This has happened before.  Remember Enron.  Remember Lucent Technologies.  On one day someone is a paper millionaire.  Fast forward and the companies are in the tank (bankrupt in the case of Enron) and your retirement dream is a nightmare. If you’re at the tail end of a 25 year career, you really don’t have the time to make it up but have to make do with what you have. (Even for these folks, not all is lost and there are things one can do to sustain a retirement as I noted here in a previous post. And I’ll be talking about sustainable withdrawal rates in another post on retirement income planning.)

For the rest of us, there is a lesson in there. And this is where Watership Down and Thanksgiving turkey come into play.

Buy and Hold, Modern Portfolio Theory & The Illusion of Math

Buy and Hold is based on the quantitative model of Modern Portfolio Theory (MPT) first devised Harry Markowitz more than 50 years ago.  Such quantitative models are based on lots of mathematics.  The formulas are complex and elegant.  They are beyond what most of us are comfortable with but they do provide a sense of security.  You input numbers from data on various asset classes and a very precise number comes out the other side of the black box.  This provides a sense of security.  Instead of relying on something subjective like your instinct or your gut feelings, you can put your faith into something objective like the science of math and finance.
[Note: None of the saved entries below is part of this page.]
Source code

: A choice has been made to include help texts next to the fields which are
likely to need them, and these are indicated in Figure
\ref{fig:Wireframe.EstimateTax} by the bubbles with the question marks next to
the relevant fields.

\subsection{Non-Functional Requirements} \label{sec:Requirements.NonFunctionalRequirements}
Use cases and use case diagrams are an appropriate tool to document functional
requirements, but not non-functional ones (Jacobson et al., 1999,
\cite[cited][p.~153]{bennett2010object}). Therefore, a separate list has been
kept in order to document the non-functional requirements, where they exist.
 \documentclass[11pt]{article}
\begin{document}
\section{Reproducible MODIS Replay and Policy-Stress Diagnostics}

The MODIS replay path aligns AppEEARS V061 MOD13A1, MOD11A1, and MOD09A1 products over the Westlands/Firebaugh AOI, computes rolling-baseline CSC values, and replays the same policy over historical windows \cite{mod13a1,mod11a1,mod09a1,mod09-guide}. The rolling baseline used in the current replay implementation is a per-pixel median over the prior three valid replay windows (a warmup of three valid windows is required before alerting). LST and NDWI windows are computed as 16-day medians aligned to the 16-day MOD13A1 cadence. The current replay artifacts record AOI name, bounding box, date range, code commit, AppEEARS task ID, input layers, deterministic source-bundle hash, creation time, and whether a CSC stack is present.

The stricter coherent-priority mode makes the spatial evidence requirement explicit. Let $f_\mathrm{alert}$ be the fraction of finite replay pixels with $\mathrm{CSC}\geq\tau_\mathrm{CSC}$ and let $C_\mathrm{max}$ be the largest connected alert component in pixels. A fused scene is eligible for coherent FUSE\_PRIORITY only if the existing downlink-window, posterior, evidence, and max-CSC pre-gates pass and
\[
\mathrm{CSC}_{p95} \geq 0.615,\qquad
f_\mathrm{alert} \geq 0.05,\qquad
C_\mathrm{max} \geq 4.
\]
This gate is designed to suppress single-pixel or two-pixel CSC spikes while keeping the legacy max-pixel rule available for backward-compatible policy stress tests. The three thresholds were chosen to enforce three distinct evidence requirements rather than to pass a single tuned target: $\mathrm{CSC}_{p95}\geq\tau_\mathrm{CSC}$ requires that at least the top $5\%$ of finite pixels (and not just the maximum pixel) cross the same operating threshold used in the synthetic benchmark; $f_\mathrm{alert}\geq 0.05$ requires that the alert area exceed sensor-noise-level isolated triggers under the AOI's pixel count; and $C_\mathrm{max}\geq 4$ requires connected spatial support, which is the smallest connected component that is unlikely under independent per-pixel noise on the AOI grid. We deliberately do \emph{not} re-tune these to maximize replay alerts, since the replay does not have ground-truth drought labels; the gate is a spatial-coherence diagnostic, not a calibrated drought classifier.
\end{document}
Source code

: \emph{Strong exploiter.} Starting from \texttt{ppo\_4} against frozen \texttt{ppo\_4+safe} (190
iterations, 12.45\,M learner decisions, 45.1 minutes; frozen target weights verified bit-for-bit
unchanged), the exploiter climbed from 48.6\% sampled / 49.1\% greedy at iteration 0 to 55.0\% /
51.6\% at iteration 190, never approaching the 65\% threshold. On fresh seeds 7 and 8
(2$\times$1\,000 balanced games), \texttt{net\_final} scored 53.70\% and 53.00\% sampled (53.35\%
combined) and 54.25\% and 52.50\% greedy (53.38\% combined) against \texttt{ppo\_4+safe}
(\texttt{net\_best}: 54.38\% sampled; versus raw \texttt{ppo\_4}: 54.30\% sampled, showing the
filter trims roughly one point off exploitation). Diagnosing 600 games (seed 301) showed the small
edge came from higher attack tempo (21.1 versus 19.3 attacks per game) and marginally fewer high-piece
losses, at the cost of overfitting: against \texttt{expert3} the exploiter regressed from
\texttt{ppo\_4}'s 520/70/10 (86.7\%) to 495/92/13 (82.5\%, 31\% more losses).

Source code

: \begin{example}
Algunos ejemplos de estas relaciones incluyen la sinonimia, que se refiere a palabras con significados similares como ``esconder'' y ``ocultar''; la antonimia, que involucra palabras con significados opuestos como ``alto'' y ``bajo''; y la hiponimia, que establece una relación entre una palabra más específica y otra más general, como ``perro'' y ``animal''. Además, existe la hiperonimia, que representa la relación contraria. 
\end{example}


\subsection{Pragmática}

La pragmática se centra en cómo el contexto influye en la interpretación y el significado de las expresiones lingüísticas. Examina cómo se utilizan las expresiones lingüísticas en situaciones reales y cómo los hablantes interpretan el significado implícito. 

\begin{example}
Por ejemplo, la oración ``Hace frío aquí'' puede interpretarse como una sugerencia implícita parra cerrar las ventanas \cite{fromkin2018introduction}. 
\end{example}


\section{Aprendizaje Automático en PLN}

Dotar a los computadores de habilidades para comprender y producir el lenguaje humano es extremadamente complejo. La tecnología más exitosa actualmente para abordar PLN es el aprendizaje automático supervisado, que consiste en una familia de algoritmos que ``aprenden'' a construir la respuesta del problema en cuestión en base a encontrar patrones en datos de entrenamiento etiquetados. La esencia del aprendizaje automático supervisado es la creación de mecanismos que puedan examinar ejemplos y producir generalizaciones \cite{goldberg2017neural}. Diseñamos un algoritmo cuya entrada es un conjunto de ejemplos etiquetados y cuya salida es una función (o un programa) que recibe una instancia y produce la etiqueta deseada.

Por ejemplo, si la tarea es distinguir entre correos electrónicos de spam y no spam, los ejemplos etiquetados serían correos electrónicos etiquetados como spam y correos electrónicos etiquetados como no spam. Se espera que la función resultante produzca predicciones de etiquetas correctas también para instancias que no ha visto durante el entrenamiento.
Over the past few years and principally from the mid-1990s until our recent meltdown, we have come to rely on ever more complex quantitative models. These complex models drove the markets in real estate and mortgages as we relied more and more on the black boxes of the financial engineers.  But theories are only theories and models are only as good as the assumptions and data used to create them.

A chain is only as strong as its weakest link.  And a model is only as good as the assumptions behind it.  All models are based on past events. And even though we are warned that “past performance is no guarantee of future results” we rely on these backward-looking, statistically-based models for predicting our futures.

In a normal world, the behavior of markets and investors can be assumed pretty well. But in panics, all bets are off.  No amount of modeling can predict how presumably reasonable people will act but it’s safe to say that human nature’s fight or flight syndrome kicks in hard.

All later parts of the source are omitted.